━━━━━ DATA FOR THIS EXERCISE ━━━━━

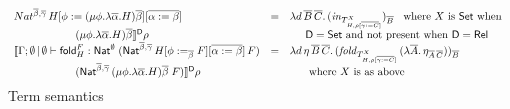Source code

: \documentclass{lmcs}
\theoremstyle{plain}\newtheorem{satz}[thm]{Satz}
\newcommand{\fold}{\mathsf{fold}}
\newcommand{\set}{\mathsf{Set}}
\begin{document}
\begin{figure*}
{\begin{minipage}[t]{0.5\textwidth}
\[\begin{array}{lll}
Nat^{\ol{\beta},\ol{\gamma}} \, H[\phi := (\mu \phi.\lambda {\overline
    \alpha}.H){\overline \beta}][\ol{\alpha := \beta}] & = &
\lambda d\,\ol{B}\,
\ol{C}.\,(\mathit{in}_{{T}^X_{H,\rho[\ol{\gamma :=
        C}]}})_{\ol{B}} \;\;\mbox{ where } X \mbox{ is } \set \mbox{ when } \\ 
\hspace*{0.79in}(\mu \phi.\lambda {\overline \alpha}.H){\overline
  \beta} \rrbracket^{\mathsf{D}} \rho & & \hspace*{0.2in}  
\mathsf{D} = \set \mbox{ and not present when }
\mathsf{D} = \rel\\  
\llbracket \Gamma;\emptyset \,|\, \emptyset \vdash
  \fold^F_H : \Nat^\emptyset\;(\Nat^{\ol{\beta}, \ol{\gamma}}\,H[\phi
    :=_{\ol{\beta}} F][\ol{\alpha := \beta}]\,F) & = &  
\lambda d\,\eta\,\ol{B}\,\ol{C}.\,
(\mathit{fold}_{T^X_{H,\rho[\ol{\gamma := C}]}} \, (\lambda
\ol{A}.\,\eta_{\ol{A}\,\ol{C}}))_{\ol{B}}\\ 
\hspace*{0.79in}(\Nat^{{\ol{\beta},\ol{\gamma}} }\,(\mu
  \phi.\lambda \overline \alpha.H)\overline \beta\;F)
\rrbracket^{\mathsf{D}} \rho & & \hspace*{0.2in} \mbox{ where } X \mbox{ is as above
}\vspace*{-0.1in} 
\end{array}\]
\caption{Term semantics}\label{fig:term-sem} 
\end{minipage}}\vspace*{-0.05in}
\end{figure*}
\end{document}
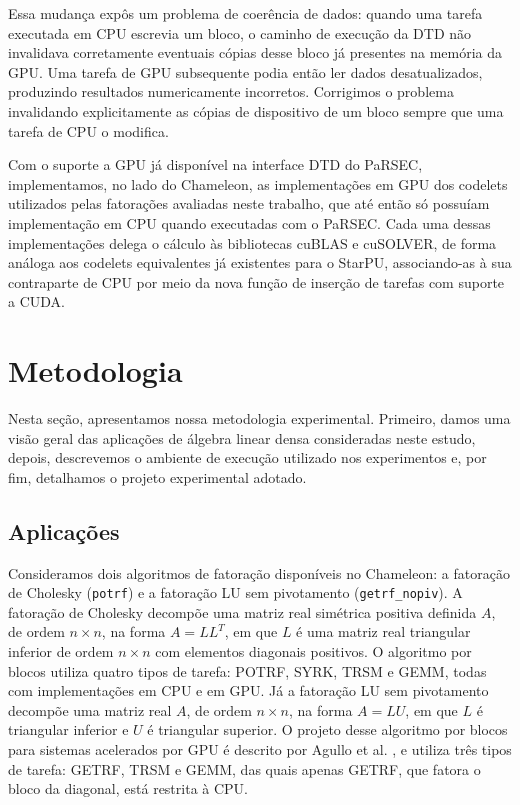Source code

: \documentclass[12pt]{article}
\begin{document}
Essa mudança expôs um problema de coerência de dados: quando uma tarefa
executada em CPU escrevia um bloco, o caminho de execução da DTD não invalidava
corretamente eventuais cópias desse bloco já presentes na memória da GPU. Uma
tarefa de GPU subsequente podia então ler dados desatualizados, produzindo
resultados numericamente incorretos. Corrigimos o problema invalidando
explicitamente as cópias de dispositivo de um bloco sempre que uma tarefa de CPU
o modifica.

Com o suporte a GPU já disponível na interface DTD do PaRSEC, implementamos, no
lado do Chameleon, as implementações em GPU dos codelets utilizados pelas
fatorações avaliadas neste trabalho, que até então só possuíam implementação em
CPU quando executadas com o PaRSEC. Cada uma dessas implementações delega o
cálculo às bibliotecas cuBLAS e cuSOLVER, de forma análoga aos codelets
equivalentes já existentes para o StarPU, associando-as à sua contraparte de CPU
por meio da nova função de inserção de tarefas com suporte a CUDA.
\section{Metodologia}
\label{sec:org9fba521}
Nesta seção, apresentamos nossa metodologia experimental. Primeiro, damos uma
visão geral das aplicações de álgebra linear densa consideradas neste estudo,
depois, descrevemos o ambiente de execução utilizado nos experimentos e, por
fim, detalhamos o projeto experimental adotado.
\subsection{Aplicações}
\label{sec:org75cc0d2}
Consideramos dois algoritmos de fatoração disponíveis no Chameleon: a fatoração
de Cholesky (\texttt{potrf}) e a fatoração LU sem pivotamento (\texttt{getrf\_nopiv}). A
fatoração de Cholesky decompõe uma matriz real simétrica positiva definida \(A\),
de ordem \(n \times n\), na forma \(A = LL^T\), em que \(L\) é uma matriz real
triangular inferior de ordem \(n \times n\) com elementos diagonais positivos. O
algoritmo por blocos utiliza quatro tipos de tarefa: POTRF, SYRK, TRSM e GEMM, todas com implementações em CPU e em GPU. Já a fatoração LU sem pivotamento decompõe uma
matriz real \(A\), de ordem \(n \times n\), na forma \(A = LU\), em que \(L\) é
triangular inferior e \(U\) é triangular superior. O projeto desse algoritmo
por blocos para sistemas acelerados por GPU é descrito por Agullo et al.
\cite{6126599}, e utiliza três tipos de tarefa: GETRF, TRSM e GEMM, das
quais apenas GETRF, que fatora o bloco da diagonal, está restrita à CPU.
\end{document}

━━━━━

#### [TASK BRIEF]
Print exactly the lines between the line with "quais apenas GETRF, que" and the final line of the records above, both included.

#### [THE ANSWER]
quais apenas GETRF, que fatora o bloco da diagonal, está restrita à CPU.
\end{document}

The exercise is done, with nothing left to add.